Work item:
An exact copy of the data below is required; return it in full.
◇ ◇ ◇ ◇ ◇
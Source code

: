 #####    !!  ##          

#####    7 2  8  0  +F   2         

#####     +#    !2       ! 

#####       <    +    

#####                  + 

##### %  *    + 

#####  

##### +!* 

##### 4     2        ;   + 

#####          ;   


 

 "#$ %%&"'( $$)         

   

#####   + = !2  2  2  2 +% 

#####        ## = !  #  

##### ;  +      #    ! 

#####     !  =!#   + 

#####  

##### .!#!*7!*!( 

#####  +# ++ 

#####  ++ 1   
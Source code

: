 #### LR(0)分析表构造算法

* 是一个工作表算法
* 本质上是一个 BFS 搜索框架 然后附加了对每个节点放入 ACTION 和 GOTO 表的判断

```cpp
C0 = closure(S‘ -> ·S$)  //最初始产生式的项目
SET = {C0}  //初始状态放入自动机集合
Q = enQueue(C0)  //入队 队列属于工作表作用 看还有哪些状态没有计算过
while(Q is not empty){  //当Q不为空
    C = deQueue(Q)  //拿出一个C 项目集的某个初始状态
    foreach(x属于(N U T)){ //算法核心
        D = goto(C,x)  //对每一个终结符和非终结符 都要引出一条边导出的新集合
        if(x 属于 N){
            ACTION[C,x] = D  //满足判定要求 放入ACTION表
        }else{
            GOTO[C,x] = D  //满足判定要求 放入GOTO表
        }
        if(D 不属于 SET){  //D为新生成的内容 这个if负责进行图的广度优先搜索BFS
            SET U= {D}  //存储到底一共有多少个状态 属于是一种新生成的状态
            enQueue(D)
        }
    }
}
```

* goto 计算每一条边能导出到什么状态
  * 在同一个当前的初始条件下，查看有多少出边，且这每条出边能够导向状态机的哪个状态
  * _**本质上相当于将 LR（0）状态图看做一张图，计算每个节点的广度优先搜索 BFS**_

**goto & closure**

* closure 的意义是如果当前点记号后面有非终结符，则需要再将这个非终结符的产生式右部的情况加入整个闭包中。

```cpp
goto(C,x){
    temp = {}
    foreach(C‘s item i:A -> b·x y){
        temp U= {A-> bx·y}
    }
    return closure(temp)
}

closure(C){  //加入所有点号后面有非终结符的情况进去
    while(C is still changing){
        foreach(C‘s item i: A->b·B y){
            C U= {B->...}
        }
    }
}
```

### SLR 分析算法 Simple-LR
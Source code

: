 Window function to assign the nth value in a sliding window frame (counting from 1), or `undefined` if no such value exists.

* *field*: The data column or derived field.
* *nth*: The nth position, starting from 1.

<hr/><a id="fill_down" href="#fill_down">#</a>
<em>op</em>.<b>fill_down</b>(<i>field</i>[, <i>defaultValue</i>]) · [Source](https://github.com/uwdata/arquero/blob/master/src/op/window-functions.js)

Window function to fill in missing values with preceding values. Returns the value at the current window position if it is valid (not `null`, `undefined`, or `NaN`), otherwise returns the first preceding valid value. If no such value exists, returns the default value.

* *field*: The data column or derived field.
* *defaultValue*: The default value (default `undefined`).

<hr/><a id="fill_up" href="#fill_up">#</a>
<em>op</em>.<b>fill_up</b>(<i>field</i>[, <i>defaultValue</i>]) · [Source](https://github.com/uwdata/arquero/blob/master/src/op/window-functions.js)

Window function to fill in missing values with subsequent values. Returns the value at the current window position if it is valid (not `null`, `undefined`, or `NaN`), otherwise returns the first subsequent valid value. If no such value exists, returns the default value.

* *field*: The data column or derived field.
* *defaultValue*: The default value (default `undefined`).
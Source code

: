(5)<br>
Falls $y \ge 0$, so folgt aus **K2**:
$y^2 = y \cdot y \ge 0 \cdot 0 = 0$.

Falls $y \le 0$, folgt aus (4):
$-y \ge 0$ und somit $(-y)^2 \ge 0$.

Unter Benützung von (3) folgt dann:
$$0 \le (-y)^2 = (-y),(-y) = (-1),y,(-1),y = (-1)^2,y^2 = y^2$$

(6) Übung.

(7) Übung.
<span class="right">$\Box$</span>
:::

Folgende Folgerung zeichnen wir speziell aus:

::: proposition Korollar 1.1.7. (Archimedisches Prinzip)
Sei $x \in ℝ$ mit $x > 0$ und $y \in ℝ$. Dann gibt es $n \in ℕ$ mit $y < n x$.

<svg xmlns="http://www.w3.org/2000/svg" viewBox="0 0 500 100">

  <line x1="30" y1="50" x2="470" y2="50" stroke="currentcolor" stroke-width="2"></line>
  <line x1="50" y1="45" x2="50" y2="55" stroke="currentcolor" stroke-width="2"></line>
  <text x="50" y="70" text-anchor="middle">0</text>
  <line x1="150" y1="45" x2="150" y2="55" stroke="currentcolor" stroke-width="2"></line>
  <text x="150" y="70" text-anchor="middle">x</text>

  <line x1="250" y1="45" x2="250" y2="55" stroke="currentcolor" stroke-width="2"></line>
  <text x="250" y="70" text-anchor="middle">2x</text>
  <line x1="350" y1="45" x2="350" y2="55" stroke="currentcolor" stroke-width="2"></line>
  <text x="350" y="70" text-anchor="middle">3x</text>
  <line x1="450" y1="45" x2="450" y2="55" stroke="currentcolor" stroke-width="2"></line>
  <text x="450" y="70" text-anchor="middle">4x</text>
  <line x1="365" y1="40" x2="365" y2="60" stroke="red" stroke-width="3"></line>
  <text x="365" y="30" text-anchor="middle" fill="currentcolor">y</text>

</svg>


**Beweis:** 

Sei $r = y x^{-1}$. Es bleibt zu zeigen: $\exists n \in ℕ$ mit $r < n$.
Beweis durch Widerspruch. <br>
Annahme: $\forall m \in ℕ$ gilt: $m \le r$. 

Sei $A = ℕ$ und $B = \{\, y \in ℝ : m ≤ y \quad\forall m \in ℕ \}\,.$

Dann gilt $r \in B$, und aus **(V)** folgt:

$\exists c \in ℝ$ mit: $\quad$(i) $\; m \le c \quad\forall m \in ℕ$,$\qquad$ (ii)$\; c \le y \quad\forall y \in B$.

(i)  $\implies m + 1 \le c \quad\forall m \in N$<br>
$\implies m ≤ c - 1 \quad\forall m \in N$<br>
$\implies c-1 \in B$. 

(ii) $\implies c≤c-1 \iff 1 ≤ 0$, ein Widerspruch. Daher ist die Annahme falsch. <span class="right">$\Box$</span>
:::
◇ ◇ ◇ ◇ ◇
Answer space:
Source code

: #####    !!  ##          

#####    7 2  8  0  +F   2         

#####     +#    !2       ! 

#####       <    +    

#####                  + 

##### %  *    + 

#####  

##### +!* 

##### 4     2        ;   + 

#####          ;   


 

 "#$ %%&"'( $$)         

   

#####   + = !2  2  2  2 +% 

#####        ## = !  #  

##### ;  +      #    ! 

#####     !  =!#   + 

#####  

##### .!#!*7!*!( 

#####  +# ++ 

#####  ++ 1   
Source code

: #### LR(0)分析表构造算法

* 是一个工作表算法
* 本质上是一个 BFS 搜索框架 然后附加了对每个节点放入 ACTION 和 GOTO 表的判断

```cpp
C0 = closure(S‘ -> ·S$)  //最初始产生式的项目
SET = {C0}  //初始状态放入自动机集合
Q = enQueue(C0)  //入队 队列属于工作表作用 看还有哪些状态没有计算过
while(Q is not empty){  //当Q不为空
    C = deQueue(Q)  //拿出一个C 项目集的某个初始状态
    foreach(x属于(N U T)){ //算法核心
        D = goto(C,x)  //对每一个终结符和非终结符 都要引出一条边导出的新集合
        if(x 属于 N){
            ACTION[C,x] = D  //满足判定要求 放入ACTION表
        }else{
            GOTO[C,x] = D  //满足判定要求 放入GOTO表
        }
        if(D 不属于 SET){  //D为新生成的内容 这个if负责进行图的广度优先搜索BFS
            SET U= {D}  //存储到底一共有多少个状态 属于是一种新生成的状态
            enQueue(D)
        }
    }
}
```

* goto 计算每一条边能导出到什么状态
  * 在同一个当前的初始条件下，查看有多少出边，且这每条出边能够导向状态机的哪个状态
  * _**本质上相当于将 LR（0）状态图看做一张图，计算每个节点的广度优先搜索 BFS**_

**goto & closure**

* closure 的意义是如果当前点记号后面有非终结符，则需要再将这个非终结符的产生式右部的情况加入整个闭包中。

```cpp
goto(C,x){
    temp = {}
    foreach(C‘s item i:A -> b·x y){
        temp U= {A-> bx·y}
    }
    return closure(temp)
}

closure(C){  //加入所有点号后面有非终结符的情况进去
    while(C is still changing){
        foreach(C‘s item i: A->b·B y){
            C U= {B->...}
        }
    }
}
```

### SLR 分析算法 Simple-LR
Source code

: Window function to assign the nth value in a sliding window frame (counting from 1), or `undefined` if no such value exists.

* *field*: The data column or derived field.
* *nth*: The nth position, starting from 1.

<hr/><a id="fill_down" href="#fill_down">#</a>
<em>op</em>.<b>fill_down</b>(<i>field</i>[, <i>defaultValue</i>]) · [Source](https://github.com/uwdata/arquero/blob/master/src/op/window-functions.js)

Window function to fill in missing values with preceding values. Returns the value at the current window position if it is valid (not `null`, `undefined`, or `NaN`), otherwise returns the first preceding valid value. If no such value exists, returns the default value.

* *field*: The data column or derived field.
* *defaultValue*: The default value (default `undefined`).

<hr/><a id="fill_up" href="#fill_up">#</a>
<em>op</em>.<b>fill_up</b>(<i>field</i>[, <i>defaultValue</i>]) · [Source](https://github.com/uwdata/arquero/blob/master/src/op/window-functions.js)

Window function to fill in missing values with subsequent values. Returns the value at the current window position if it is valid (not `null`, `undefined`, or `NaN`), otherwise returns the first subsequent valid value. If no such value exists, returns the default value.

* *field*: The data column or derived field.
* *defaultValue*: The default value (default `undefined`).
Source code

:(5)<br>
Falls $y \ge 0$, so folgt aus **K2**:
$y^2 = y \cdot y \ge 0 \cdot 0 = 0$.

Falls $y \le 0$, folgt aus (4):
$-y \ge 0$ und somit $(-y)^2 \ge 0$.

Unter Benützung von (3) folgt dann:
$$0 \le (-y)^2 = (-y),(-y) = (-1),y,(-1),y = (-1)^2,y^2 = y^2$$

(6) Übung.

(7) Übung.
<span class="right">$\Box$</span>
:::

Folgende Folgerung zeichnen wir speziell aus:

::: proposition Korollar 1.1.7. (Archimedisches Prinzip)
Sei $x \in ℝ$ mit $x > 0$ und $y \in ℝ$. Dann gibt es $n \in ℕ$ mit $y < n x$.

<svg xmlns="http://www.w3.org/2000/svg" viewBox="0 0 500 100">

  <line x1="30" y1="50" x2="470" y2="50" stroke="currentcolor" stroke-width="2"></line>
  <line x1="50" y1="45" x2="50" y2="55" stroke="currentcolor" stroke-width="2"></line>
  <text x="50" y="70" text-anchor="middle">0</text>
  <line x1="150" y1="45" x2="150" y2="55" stroke="currentcolor" stroke-width="2"></line>
  <text x="150" y="70" text-anchor="middle">x</text>

  <line x1="250" y1="45" x2="250" y2="55" stroke="currentcolor" stroke-width="2"></line>
  <text x="250" y="70" text-anchor="middle">2x</text>
  <line x1="350" y1="45" x2="350" y2="55" stroke="currentcolor" stroke-width="2"></line>
  <text x="350" y="70" text-anchor="middle">3x</text>
  <line x1="450" y1="45" x2="450" y2="55" stroke="currentcolor" stroke-width="2"></line>
  <text x="450" y="70" text-anchor="middle">4x</text>
  <line x1="365" y1="40" x2="365" y2="60" stroke="red" stroke-width="3"></line>
  <text x="365" y="30" text-anchor="middle" fill="currentcolor">y</text>

</svg>


**Beweis:** 

Sei $r = y x^{-1}$. Es bleibt zu zeigen: $\exists n \in ℕ$ mit $r < n$.
Beweis durch Widerspruch. <br>
Annahme: $\forall m \in ℕ$ gilt: $m \le r$. 

Sei $A = ℕ$ und $B = \{\, y \in ℝ : m ≤ y \quad\forall m \in ℕ \}\,.$

Dann gilt $r \in B$, und aus **(V)** folgt:

$\exists c \in ℝ$ mit: $\quad$(i) $\; m \le c \quad\forall m \in ℕ$,$\qquad$ (ii)$\; c \le y \quad\forall y \in B$.

(i)  $\implies m + 1 \le c \quad\forall m \in N$<br>
$\implies m ≤ c - 1 \quad\forall m \in N$<br>
$\implies c-1 \in B$. 

(ii) $\implies c≤c-1 \iff 1 ≤ 0$, ein Widerspruch. Daher ist die Annahme falsch. <span class="right">$\Box$</span>
:::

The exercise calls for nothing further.